:: Source records

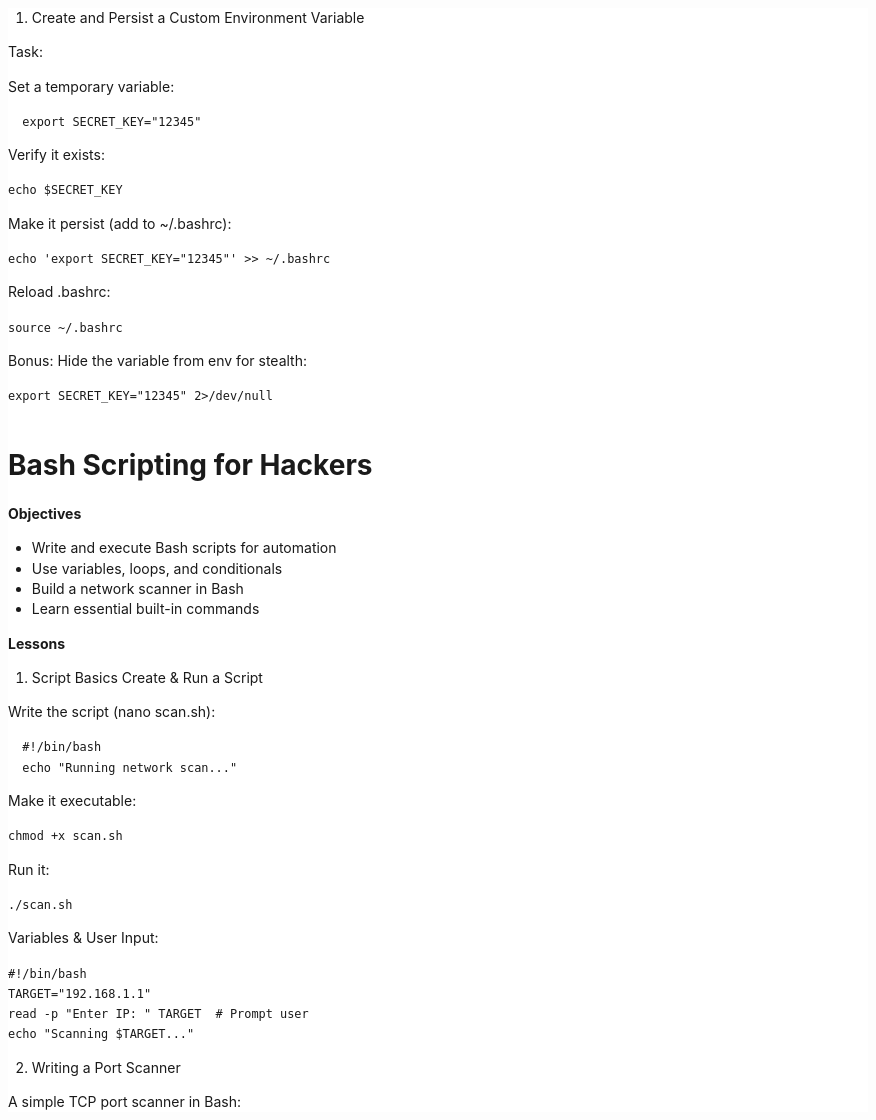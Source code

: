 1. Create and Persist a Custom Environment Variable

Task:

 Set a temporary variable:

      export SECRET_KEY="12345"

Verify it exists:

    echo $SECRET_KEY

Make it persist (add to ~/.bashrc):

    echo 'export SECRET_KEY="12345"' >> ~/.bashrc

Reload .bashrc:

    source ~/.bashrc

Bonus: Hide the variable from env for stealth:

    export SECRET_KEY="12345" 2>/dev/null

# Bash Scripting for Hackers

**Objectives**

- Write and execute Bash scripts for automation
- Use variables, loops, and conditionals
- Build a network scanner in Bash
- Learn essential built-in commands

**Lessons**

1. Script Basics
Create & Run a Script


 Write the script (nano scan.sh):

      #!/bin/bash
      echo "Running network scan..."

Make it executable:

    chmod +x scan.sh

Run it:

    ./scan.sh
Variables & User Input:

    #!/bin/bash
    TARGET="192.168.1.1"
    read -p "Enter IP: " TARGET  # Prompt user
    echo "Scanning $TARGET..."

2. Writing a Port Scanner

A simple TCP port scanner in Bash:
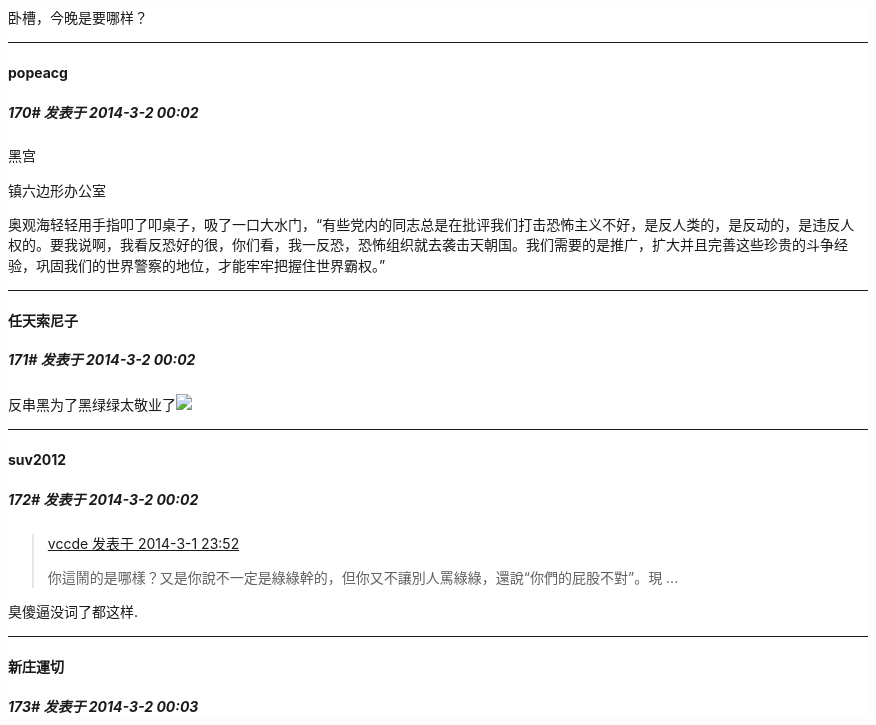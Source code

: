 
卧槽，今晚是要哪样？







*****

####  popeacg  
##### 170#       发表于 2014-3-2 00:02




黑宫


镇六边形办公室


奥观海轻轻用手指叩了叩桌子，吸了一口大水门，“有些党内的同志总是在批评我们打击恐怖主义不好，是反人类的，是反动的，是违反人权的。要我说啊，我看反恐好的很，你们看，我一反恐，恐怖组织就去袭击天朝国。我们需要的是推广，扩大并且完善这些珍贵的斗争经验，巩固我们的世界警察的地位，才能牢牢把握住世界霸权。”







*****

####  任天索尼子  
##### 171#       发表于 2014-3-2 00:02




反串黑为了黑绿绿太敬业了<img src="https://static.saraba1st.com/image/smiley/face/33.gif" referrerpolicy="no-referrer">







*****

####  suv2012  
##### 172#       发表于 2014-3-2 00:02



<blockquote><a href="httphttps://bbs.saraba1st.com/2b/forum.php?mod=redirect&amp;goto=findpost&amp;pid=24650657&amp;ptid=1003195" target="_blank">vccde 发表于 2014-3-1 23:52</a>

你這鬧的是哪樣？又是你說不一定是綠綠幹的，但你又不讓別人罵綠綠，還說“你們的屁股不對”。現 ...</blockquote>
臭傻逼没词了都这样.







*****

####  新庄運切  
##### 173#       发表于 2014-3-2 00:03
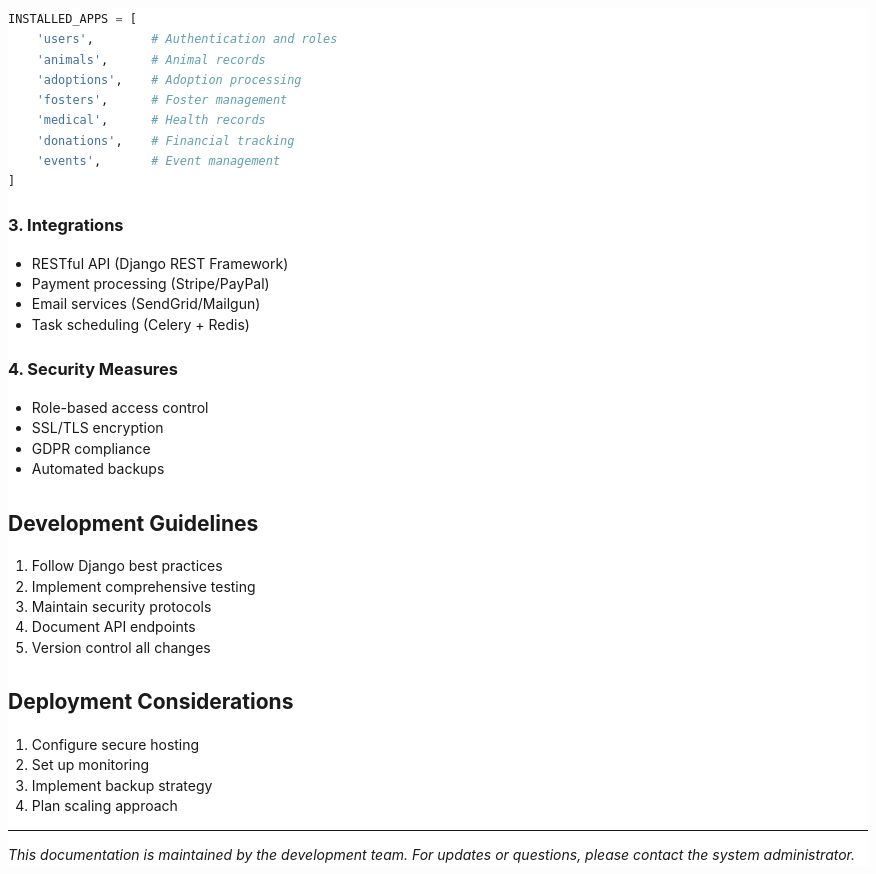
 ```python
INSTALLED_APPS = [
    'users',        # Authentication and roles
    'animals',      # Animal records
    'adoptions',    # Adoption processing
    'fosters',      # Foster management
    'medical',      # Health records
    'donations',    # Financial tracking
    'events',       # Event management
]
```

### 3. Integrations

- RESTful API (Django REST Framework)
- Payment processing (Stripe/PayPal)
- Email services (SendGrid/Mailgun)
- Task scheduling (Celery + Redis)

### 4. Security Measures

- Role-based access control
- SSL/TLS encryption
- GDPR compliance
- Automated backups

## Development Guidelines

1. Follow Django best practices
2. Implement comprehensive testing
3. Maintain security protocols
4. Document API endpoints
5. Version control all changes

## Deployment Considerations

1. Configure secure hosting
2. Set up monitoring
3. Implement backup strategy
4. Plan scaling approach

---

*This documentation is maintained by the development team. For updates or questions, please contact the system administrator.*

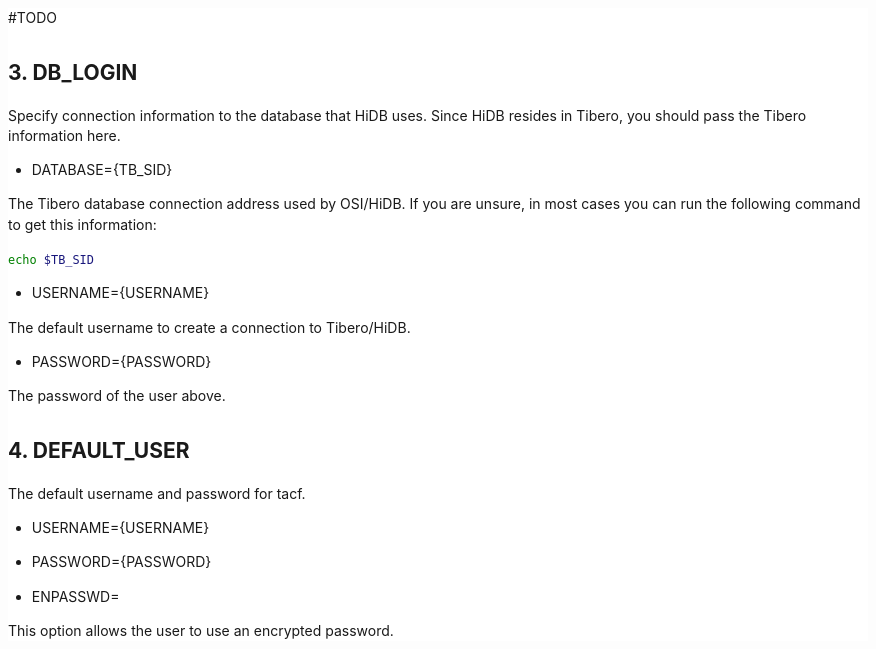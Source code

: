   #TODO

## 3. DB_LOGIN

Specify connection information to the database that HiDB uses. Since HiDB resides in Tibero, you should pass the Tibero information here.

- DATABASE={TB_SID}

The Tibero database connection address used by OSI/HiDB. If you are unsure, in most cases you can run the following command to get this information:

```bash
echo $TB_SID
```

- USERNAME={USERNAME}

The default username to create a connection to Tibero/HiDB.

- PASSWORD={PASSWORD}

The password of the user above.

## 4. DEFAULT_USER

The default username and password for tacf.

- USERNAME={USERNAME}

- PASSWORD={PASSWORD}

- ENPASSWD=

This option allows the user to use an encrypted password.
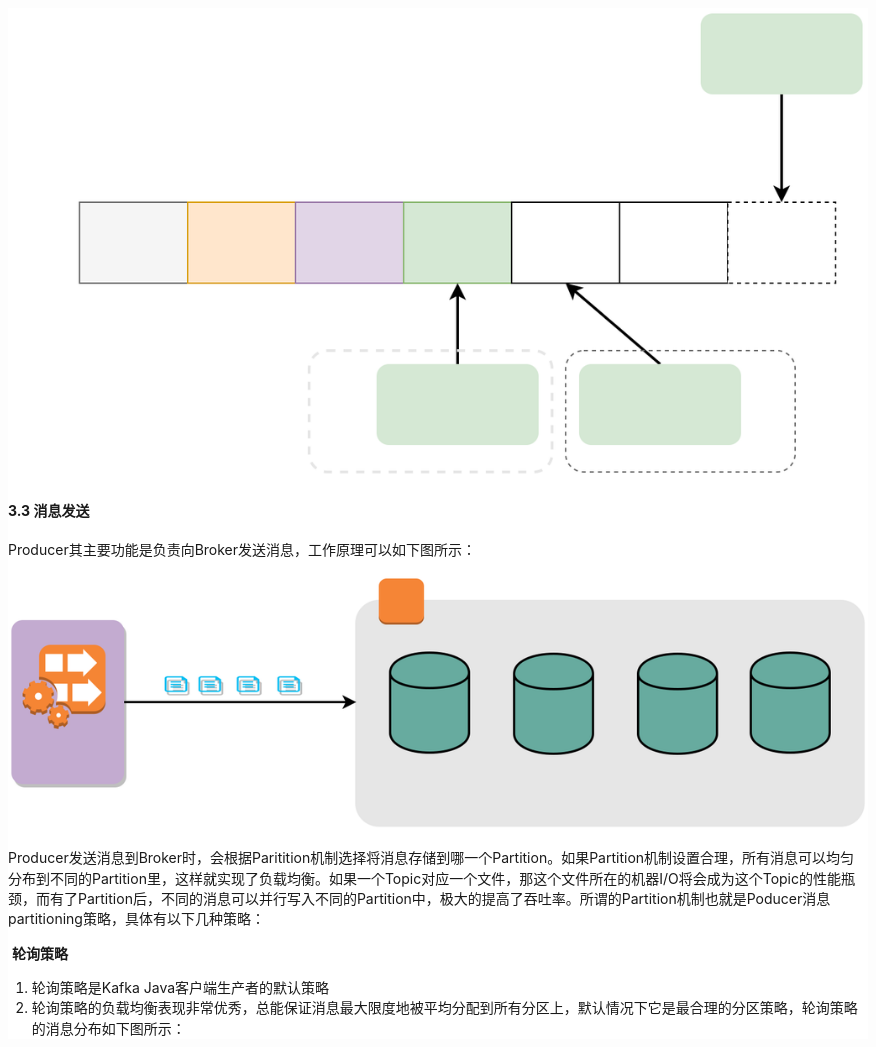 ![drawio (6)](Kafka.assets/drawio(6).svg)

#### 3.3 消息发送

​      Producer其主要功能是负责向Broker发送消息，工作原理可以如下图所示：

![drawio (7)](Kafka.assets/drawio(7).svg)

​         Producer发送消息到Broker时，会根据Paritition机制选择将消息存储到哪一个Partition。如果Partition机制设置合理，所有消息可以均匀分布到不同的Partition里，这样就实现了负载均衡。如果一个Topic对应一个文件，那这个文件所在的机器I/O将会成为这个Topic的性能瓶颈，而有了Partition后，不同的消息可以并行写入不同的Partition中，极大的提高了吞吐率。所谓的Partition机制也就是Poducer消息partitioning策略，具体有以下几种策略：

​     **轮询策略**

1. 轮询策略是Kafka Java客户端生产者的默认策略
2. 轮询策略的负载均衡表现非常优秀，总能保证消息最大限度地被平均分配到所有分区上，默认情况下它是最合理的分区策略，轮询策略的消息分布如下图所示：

::::

(Problem to solve) Lines from the one above containing "2. Set up monitoring" down to the one containing "## 3. DB_LOGIN" should be transcribed exactly, with both ends kept and no pictures.

(Your response)
2. Set up monitoring
3. Implement backup strategy
4. Plan scaling approach

---

*This documentation is maintained by the development team. For updates or questions, please contact the system administrator.*

Source code

:   #TODO

## 3. DB_LOGIN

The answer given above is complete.